We have more details on yesterday’s green hydrogen proposal: Abu Dhabi-headquartered green fuels developer Ocior Energy has signed preliminary agreements with the Egyptian government to build a USD 4 bn green hydrogen production plant in the Suez Canal Economic Zone (SCZone), head of Commercial Services at Egypt’s Trade and Industry Ministry Yehia El Wathiq Bellah told Enterprise Climate. The Indian company is expected to finalize the project agreement in coming months, Al Wathiq Bellah said.
The details: Ocior — which will pour USD 800 mn in annual investments for the project — has already signed a land allocation agreement with the government, and the green hydrogen facility is expected to be completed in five to six years, El Wathiq Bellah told us.
Powered by renewables, marked for export: The Egyptian cabinet released a statement yesterday saying the plant’s production capacity is estimated at 400k tons per year with production earmarked for export to Europe at an estimated value of USD 1 bn. The facility would source its power needs from 15 GW of solar energy, the statement added.
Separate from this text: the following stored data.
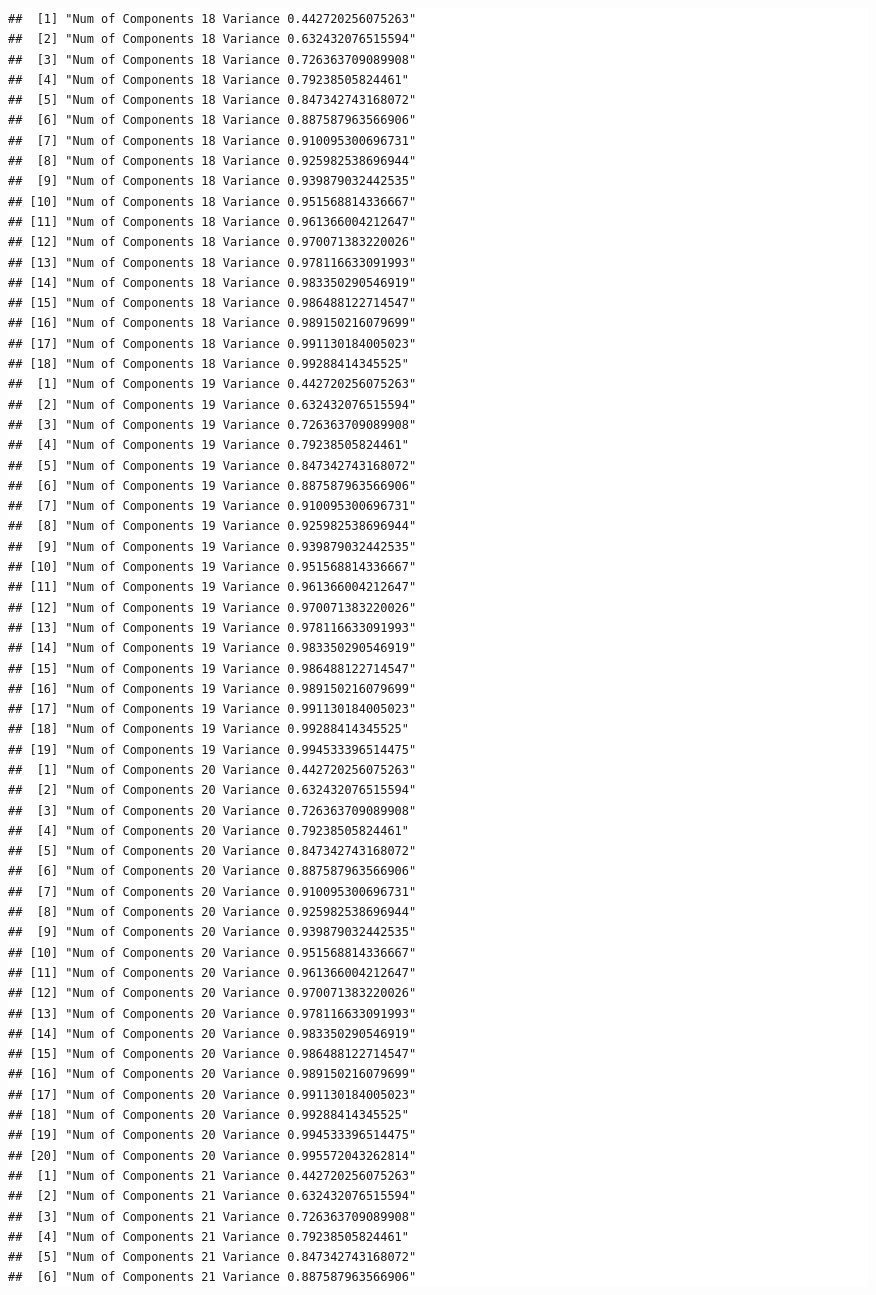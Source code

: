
```
##  [1] "Num of Components 18 Variance 0.442720256075263"
##  [2] "Num of Components 18 Variance 0.632432076515594"
##  [3] "Num of Components 18 Variance 0.726363709089908"
##  [4] "Num of Components 18 Variance 0.79238505824461" 
##  [5] "Num of Components 18 Variance 0.847342743168072"
##  [6] "Num of Components 18 Variance 0.887587963566906"
##  [7] "Num of Components 18 Variance 0.910095300696731"
##  [8] "Num of Components 18 Variance 0.925982538696944"
##  [9] "Num of Components 18 Variance 0.939879032442535"
## [10] "Num of Components 18 Variance 0.951568814336667"
## [11] "Num of Components 18 Variance 0.961366004212647"
## [12] "Num of Components 18 Variance 0.970071383220026"
## [13] "Num of Components 18 Variance 0.978116633091993"
## [14] "Num of Components 18 Variance 0.983350290546919"
## [15] "Num of Components 18 Variance 0.986488122714547"
## [16] "Num of Components 18 Variance 0.989150216079699"
## [17] "Num of Components 18 Variance 0.991130184005023"
## [18] "Num of Components 18 Variance 0.99288414345525" 
##  [1] "Num of Components 19 Variance 0.442720256075263"
##  [2] "Num of Components 19 Variance 0.632432076515594"
##  [3] "Num of Components 19 Variance 0.726363709089908"
##  [4] "Num of Components 19 Variance 0.79238505824461" 
##  [5] "Num of Components 19 Variance 0.847342743168072"
##  [6] "Num of Components 19 Variance 0.887587963566906"
##  [7] "Num of Components 19 Variance 0.910095300696731"
##  [8] "Num of Components 19 Variance 0.925982538696944"
##  [9] "Num of Components 19 Variance 0.939879032442535"
## [10] "Num of Components 19 Variance 0.951568814336667"
## [11] "Num of Components 19 Variance 0.961366004212647"
## [12] "Num of Components 19 Variance 0.970071383220026"
## [13] "Num of Components 19 Variance 0.978116633091993"
## [14] "Num of Components 19 Variance 0.983350290546919"
## [15] "Num of Components 19 Variance 0.986488122714547"
## [16] "Num of Components 19 Variance 0.989150216079699"
## [17] "Num of Components 19 Variance 0.991130184005023"
## [18] "Num of Components 19 Variance 0.99288414345525" 
## [19] "Num of Components 19 Variance 0.994533396514475"
##  [1] "Num of Components 20 Variance 0.442720256075263"
##  [2] "Num of Components 20 Variance 0.632432076515594"
##  [3] "Num of Components 20 Variance 0.726363709089908"
##  [4] "Num of Components 20 Variance 0.79238505824461" 
##  [5] "Num of Components 20 Variance 0.847342743168072"
##  [6] "Num of Components 20 Variance 0.887587963566906"
##  [7] "Num of Components 20 Variance 0.910095300696731"
##  [8] "Num of Components 20 Variance 0.925982538696944"
##  [9] "Num of Components 20 Variance 0.939879032442535"
## [10] "Num of Components 20 Variance 0.951568814336667"
## [11] "Num of Components 20 Variance 0.961366004212647"
## [12] "Num of Components 20 Variance 0.970071383220026"
## [13] "Num of Components 20 Variance 0.978116633091993"
## [14] "Num of Components 20 Variance 0.983350290546919"
## [15] "Num of Components 20 Variance 0.986488122714547"
## [16] "Num of Components 20 Variance 0.989150216079699"
## [17] "Num of Components 20 Variance 0.991130184005023"
## [18] "Num of Components 20 Variance 0.99288414345525" 
## [19] "Num of Components 20 Variance 0.994533396514475"
## [20] "Num of Components 20 Variance 0.995572043262814"
##  [1] "Num of Components 21 Variance 0.442720256075263"
##  [2] "Num of Components 21 Variance 0.632432076515594"
##  [3] "Num of Components 21 Variance 0.726363709089908"
##  [4] "Num of Components 21 Variance 0.79238505824461" 
##  [5] "Num of Components 21 Variance 0.847342743168072"
##  [6] "Num of Components 21 Variance 0.887587963566906"
```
The plans have been brewing: The company signed an MoU with Egypt’s Electricity and Renewable Energy Ministry for the project in December, noting it is eyeing a production capacity of 100k tons of green hydrogen per year from its first phase by 2027 with an increase to 1 mn tons per annum when fully operational by 2030, according to a statement released at the time. Ocior chose to establish its green hydrogen plant in the Suez Canal due to its proximity to European markets, the company said.
About Ocior: The company has a target to deploy 4 GW of green hydrogen capacity by 2030, it notes. Ocior signed an MoU with the Government of Odisha in India last December to establish a green hydrogen plant that will produce 1 mn tons once fully operational in 2030, and is looking to establish green hydrogen facilities with similar production capacities in Abu Dhabi and India’s Gujarat.